Si, por otra parte, todos estos movimientos, incluido sobre todo el reconocimiento de la obra de gobierno por parte de un adversario como el primer secretario del PSC, significan que Jordi Pujol está siendo indultado políticamente de su mácula —penalmente su caso está pendiente de juicio y nada hace pensar que se fije fecha para celebrarlo mientras viva—, es lo que todavía no está nada claro. La historia será la que resituará en el punto justo su figura, y de momento no parece que haya distancia suficiente en el tiempo ni perspectiva suficiente para que pueda hacerlo, aunque cada vez se van acortando más a la vista del papel tan penoso que han hecho la mayoría de los que le han sucedido al frente del Govern de Catalunya. Lo que es obvio es que si con aquella inculpación pretendía cargar con toda la culpa para evitar que recayera sobre su mujer y sus hijos, se equivocó. Y lo que falta es que la sociedad a la que decepcionó llegue a la conclusión de que es hora de pasar página y de restituirlo.

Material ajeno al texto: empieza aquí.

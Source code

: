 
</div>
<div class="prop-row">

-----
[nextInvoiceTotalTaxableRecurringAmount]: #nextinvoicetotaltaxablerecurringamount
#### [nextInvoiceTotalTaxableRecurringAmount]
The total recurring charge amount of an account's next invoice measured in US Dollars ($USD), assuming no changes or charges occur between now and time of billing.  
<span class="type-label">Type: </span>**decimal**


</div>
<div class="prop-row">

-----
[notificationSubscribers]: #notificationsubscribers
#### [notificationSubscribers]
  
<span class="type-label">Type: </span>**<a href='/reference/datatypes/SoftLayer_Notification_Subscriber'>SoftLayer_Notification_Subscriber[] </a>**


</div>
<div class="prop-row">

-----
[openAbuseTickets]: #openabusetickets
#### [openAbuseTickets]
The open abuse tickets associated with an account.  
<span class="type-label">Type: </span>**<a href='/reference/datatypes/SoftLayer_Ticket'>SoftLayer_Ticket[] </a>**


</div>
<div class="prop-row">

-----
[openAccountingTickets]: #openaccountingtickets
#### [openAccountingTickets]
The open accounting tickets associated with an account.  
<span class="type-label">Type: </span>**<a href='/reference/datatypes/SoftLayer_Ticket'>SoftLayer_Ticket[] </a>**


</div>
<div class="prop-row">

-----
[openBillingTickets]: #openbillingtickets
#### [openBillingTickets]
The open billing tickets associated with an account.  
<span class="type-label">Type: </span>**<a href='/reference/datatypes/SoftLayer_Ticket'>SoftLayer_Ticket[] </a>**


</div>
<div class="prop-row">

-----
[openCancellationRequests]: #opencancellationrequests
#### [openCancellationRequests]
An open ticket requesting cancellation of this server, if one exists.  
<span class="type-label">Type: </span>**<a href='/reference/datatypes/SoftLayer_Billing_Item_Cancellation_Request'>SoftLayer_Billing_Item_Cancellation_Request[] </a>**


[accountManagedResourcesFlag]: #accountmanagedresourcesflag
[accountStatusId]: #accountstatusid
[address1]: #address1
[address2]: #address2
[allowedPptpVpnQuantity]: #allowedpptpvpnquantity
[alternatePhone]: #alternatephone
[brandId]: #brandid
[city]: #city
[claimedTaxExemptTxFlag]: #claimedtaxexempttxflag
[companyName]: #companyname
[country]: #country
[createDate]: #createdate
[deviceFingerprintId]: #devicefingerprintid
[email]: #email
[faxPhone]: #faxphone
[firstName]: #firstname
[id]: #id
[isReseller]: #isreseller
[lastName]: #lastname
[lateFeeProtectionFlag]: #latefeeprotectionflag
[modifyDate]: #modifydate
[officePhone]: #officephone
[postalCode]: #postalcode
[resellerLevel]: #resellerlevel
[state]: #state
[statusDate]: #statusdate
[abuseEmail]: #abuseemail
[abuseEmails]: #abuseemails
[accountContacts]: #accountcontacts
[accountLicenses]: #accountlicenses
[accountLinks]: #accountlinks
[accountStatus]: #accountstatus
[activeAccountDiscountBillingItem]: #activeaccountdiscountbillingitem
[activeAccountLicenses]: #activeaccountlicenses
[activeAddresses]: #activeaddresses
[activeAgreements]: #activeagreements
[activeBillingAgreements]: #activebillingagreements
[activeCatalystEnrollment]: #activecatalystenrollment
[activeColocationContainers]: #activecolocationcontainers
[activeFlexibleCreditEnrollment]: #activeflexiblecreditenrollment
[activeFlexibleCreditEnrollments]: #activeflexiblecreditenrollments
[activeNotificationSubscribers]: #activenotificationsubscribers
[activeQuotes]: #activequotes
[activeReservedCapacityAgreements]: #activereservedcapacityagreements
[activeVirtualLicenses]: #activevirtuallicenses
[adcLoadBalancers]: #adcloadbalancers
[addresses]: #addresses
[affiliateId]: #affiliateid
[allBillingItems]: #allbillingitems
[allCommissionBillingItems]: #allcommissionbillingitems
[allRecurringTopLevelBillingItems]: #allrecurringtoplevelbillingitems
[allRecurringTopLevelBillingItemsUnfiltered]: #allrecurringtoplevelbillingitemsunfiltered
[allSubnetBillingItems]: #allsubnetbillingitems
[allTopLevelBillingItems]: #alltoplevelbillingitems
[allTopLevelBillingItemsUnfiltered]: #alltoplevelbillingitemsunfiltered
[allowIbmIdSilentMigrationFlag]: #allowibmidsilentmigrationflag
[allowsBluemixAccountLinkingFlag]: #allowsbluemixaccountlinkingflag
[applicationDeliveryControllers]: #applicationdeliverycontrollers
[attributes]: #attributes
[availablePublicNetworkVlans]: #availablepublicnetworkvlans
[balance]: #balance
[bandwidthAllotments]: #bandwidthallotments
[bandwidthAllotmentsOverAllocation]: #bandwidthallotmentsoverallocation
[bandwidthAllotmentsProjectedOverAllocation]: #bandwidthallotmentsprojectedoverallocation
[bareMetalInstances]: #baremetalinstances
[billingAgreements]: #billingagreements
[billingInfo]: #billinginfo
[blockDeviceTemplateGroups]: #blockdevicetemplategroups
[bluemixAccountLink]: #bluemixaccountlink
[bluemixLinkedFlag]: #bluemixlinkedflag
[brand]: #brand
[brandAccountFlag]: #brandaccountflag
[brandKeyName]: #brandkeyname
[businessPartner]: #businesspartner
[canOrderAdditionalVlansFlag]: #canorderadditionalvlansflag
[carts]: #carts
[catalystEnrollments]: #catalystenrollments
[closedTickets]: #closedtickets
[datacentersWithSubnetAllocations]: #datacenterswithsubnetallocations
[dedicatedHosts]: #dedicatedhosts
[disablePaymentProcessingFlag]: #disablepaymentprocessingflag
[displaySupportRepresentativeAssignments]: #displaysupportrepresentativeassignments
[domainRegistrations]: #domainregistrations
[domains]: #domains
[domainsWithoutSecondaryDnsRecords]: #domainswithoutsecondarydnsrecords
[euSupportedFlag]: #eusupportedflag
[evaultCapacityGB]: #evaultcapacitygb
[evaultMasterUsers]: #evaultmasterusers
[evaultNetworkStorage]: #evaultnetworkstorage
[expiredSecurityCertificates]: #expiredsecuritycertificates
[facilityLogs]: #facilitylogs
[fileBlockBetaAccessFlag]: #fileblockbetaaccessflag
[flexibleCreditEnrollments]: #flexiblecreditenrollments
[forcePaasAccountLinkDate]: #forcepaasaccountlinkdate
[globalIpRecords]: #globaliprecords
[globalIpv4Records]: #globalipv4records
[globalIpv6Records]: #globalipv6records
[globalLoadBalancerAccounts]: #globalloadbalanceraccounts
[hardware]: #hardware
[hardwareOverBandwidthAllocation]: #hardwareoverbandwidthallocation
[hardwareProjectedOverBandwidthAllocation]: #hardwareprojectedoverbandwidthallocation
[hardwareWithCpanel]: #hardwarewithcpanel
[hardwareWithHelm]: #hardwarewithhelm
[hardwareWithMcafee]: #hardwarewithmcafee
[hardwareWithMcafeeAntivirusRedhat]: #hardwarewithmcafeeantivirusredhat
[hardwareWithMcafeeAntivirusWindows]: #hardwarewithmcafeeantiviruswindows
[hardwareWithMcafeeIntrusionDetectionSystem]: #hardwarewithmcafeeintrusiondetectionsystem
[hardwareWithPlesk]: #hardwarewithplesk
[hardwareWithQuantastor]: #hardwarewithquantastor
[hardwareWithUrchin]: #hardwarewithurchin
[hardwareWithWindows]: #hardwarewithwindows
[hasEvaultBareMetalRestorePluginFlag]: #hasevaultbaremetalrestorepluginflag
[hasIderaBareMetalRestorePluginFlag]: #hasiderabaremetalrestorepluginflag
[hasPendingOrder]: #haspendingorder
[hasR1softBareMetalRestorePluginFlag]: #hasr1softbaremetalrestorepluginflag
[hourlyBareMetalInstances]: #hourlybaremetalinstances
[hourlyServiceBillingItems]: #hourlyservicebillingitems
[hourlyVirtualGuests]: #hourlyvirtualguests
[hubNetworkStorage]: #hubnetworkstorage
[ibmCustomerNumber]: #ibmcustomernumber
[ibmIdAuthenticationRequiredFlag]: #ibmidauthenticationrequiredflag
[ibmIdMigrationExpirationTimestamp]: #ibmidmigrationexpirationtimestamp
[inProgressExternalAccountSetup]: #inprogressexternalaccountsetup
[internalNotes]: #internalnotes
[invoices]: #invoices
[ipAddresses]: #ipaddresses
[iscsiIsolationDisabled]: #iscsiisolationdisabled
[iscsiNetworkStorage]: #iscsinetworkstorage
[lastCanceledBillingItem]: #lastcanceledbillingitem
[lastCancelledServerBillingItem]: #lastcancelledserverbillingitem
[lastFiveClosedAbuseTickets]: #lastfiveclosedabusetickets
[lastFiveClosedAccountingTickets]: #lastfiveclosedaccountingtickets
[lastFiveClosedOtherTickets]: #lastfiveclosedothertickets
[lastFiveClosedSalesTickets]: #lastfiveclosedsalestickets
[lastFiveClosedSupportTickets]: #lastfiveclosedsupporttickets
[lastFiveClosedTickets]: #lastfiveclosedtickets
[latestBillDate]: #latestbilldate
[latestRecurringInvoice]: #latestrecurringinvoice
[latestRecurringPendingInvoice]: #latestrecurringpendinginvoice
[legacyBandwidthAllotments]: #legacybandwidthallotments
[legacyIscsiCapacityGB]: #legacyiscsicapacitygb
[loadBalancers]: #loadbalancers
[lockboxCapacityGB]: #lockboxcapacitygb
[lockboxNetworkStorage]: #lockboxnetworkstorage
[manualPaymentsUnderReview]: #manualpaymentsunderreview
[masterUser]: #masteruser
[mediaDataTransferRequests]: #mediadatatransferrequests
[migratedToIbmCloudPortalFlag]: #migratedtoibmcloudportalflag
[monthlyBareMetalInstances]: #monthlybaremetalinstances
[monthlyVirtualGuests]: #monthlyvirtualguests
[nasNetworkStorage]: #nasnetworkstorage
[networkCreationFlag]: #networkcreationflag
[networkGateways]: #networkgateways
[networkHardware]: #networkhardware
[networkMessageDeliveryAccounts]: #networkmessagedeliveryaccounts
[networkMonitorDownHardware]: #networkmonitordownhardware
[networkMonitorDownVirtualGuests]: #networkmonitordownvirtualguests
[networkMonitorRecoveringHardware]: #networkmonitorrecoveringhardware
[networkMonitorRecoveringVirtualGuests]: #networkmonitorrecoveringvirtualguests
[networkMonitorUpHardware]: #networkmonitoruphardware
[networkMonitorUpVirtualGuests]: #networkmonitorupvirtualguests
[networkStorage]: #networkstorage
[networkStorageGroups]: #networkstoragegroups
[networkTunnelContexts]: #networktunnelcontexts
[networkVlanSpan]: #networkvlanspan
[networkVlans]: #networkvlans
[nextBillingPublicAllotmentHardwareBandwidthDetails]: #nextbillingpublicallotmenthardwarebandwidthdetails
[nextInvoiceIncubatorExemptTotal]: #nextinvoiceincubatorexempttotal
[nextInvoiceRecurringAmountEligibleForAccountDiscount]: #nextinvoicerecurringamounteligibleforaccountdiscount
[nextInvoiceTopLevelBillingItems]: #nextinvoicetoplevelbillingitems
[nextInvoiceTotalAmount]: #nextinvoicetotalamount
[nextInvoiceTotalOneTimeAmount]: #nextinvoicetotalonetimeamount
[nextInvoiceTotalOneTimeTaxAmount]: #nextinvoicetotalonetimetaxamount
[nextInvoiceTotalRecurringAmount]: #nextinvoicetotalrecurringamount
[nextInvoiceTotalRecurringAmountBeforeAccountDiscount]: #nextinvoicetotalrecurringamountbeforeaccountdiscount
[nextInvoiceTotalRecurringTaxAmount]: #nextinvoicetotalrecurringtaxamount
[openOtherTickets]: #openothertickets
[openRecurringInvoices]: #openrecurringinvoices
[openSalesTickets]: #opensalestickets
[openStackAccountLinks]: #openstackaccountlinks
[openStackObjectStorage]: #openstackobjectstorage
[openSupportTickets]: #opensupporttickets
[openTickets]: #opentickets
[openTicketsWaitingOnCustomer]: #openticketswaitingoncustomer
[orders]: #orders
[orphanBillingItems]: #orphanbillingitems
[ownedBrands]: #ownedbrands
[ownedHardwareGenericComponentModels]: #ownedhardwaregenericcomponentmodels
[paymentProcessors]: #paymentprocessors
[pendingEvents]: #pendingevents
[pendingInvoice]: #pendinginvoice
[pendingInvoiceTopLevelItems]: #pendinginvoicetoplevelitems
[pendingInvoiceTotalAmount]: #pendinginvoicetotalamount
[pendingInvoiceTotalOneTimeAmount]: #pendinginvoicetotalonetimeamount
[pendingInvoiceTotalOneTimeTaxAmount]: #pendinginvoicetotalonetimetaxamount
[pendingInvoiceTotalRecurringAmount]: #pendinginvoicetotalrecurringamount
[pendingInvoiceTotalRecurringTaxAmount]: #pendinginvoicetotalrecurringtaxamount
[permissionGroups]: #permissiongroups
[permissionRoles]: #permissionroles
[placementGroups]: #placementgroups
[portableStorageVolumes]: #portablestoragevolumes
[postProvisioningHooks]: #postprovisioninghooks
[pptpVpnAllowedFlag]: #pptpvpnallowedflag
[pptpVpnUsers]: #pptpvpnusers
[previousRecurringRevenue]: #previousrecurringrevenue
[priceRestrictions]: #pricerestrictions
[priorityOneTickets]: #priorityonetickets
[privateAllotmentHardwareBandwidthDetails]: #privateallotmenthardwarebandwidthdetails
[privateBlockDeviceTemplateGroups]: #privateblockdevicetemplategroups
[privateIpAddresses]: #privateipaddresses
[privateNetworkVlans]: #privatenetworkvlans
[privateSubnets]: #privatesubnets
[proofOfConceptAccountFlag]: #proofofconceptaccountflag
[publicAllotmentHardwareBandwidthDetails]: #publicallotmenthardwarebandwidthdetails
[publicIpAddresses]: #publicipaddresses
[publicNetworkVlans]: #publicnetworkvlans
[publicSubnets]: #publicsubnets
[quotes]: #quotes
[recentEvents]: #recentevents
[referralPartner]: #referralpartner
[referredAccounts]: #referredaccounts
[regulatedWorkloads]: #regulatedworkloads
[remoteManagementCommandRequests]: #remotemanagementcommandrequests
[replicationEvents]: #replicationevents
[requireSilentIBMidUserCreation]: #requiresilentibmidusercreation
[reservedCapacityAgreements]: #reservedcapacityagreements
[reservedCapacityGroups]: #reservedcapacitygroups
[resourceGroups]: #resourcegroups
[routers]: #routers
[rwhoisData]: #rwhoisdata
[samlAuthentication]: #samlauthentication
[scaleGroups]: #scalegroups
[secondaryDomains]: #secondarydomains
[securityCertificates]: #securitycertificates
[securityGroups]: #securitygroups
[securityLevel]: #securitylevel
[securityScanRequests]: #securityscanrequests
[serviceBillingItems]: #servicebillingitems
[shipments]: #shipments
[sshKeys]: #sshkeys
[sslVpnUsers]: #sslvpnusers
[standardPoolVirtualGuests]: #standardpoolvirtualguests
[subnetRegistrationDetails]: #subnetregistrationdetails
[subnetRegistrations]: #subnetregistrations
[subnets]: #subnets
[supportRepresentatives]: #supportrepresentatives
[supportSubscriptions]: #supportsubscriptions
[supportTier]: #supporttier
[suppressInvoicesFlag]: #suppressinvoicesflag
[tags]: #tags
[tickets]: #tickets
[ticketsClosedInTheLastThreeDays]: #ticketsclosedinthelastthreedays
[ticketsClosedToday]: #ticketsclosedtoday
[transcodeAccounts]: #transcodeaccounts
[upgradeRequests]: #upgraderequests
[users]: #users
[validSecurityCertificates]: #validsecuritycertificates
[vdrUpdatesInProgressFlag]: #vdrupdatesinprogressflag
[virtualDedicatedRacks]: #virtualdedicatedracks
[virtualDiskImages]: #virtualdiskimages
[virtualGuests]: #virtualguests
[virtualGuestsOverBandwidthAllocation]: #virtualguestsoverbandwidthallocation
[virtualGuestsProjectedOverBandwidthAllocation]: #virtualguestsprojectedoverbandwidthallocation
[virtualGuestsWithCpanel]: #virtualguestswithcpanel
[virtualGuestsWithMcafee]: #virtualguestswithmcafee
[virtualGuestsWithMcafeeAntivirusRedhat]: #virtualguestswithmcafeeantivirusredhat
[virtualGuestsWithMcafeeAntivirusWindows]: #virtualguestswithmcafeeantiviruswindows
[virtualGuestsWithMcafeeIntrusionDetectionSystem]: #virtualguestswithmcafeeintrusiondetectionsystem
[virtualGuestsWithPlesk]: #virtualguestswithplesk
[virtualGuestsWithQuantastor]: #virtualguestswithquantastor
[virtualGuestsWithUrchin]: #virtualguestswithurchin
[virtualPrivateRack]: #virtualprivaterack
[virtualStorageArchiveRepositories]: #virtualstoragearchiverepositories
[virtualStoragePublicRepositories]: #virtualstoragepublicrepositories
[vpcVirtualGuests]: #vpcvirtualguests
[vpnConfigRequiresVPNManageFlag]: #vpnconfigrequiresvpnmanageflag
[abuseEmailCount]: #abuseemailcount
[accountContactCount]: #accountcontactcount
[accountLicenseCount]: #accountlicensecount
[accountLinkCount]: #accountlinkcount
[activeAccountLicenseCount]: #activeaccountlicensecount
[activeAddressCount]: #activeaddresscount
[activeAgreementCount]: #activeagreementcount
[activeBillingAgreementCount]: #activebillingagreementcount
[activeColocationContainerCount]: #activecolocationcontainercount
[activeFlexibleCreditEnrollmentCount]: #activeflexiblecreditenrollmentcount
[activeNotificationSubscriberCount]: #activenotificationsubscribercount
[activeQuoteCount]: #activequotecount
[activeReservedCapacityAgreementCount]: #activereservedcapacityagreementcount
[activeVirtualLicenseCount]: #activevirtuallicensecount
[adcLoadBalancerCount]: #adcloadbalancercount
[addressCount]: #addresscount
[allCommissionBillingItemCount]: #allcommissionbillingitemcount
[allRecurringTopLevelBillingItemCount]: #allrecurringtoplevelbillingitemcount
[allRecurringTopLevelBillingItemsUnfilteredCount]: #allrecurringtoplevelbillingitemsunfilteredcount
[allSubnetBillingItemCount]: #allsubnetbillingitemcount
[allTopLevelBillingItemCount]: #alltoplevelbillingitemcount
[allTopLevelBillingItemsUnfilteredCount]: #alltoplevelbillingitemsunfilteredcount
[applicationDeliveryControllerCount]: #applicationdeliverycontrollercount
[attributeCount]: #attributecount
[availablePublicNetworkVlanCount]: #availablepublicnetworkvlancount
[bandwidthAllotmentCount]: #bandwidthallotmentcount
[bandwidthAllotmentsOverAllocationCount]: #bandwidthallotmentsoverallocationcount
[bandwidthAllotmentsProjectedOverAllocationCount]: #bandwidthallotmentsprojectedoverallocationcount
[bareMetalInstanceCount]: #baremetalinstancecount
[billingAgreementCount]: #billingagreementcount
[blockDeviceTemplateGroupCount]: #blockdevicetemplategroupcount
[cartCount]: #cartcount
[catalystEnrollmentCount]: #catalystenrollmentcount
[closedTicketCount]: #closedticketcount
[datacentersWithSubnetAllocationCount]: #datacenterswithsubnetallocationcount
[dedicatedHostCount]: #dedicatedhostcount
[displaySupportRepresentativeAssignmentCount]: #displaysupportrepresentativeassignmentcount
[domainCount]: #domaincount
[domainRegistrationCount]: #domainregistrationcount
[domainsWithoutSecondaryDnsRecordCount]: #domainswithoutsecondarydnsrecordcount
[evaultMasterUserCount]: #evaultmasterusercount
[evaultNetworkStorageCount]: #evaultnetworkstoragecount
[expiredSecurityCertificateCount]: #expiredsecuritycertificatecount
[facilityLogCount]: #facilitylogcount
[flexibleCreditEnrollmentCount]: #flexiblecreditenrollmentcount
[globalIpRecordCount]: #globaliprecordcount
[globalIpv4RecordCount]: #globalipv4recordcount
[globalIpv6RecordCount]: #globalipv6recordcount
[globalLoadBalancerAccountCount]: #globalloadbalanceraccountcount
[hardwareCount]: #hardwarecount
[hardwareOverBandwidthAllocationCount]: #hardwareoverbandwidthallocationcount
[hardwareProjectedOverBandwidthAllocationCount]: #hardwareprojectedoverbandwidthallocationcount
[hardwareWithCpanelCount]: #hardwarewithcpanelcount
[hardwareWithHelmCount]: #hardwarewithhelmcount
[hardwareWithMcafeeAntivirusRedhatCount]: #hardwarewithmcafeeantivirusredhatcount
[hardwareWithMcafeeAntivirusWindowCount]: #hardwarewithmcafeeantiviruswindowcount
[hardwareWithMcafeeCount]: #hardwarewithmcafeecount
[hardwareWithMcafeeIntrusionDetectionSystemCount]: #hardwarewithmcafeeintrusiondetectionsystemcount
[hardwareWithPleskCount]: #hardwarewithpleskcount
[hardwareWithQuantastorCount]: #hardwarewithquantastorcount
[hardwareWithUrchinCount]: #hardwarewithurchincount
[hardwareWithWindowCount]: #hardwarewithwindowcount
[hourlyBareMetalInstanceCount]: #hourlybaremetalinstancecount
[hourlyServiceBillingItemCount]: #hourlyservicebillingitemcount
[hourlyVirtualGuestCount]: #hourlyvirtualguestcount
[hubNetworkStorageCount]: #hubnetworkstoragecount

A la espera de todo ello, el 126º president de la Generalitat ha dado un paso en absoluto inocuo: señalar, de acuerdo con su comportamiento característico, qué toca hacer ahora. Y para que todo el mundo lo entienda, ha ungido a Carles Puigdemont como el sucesor que hará que su legado perdure, a diferencia de Artur Mas, que en el fondo le salió rana al dilapidarlo con el invento del PDeCAT. Un gesto de ninguna de las maneras gratuito.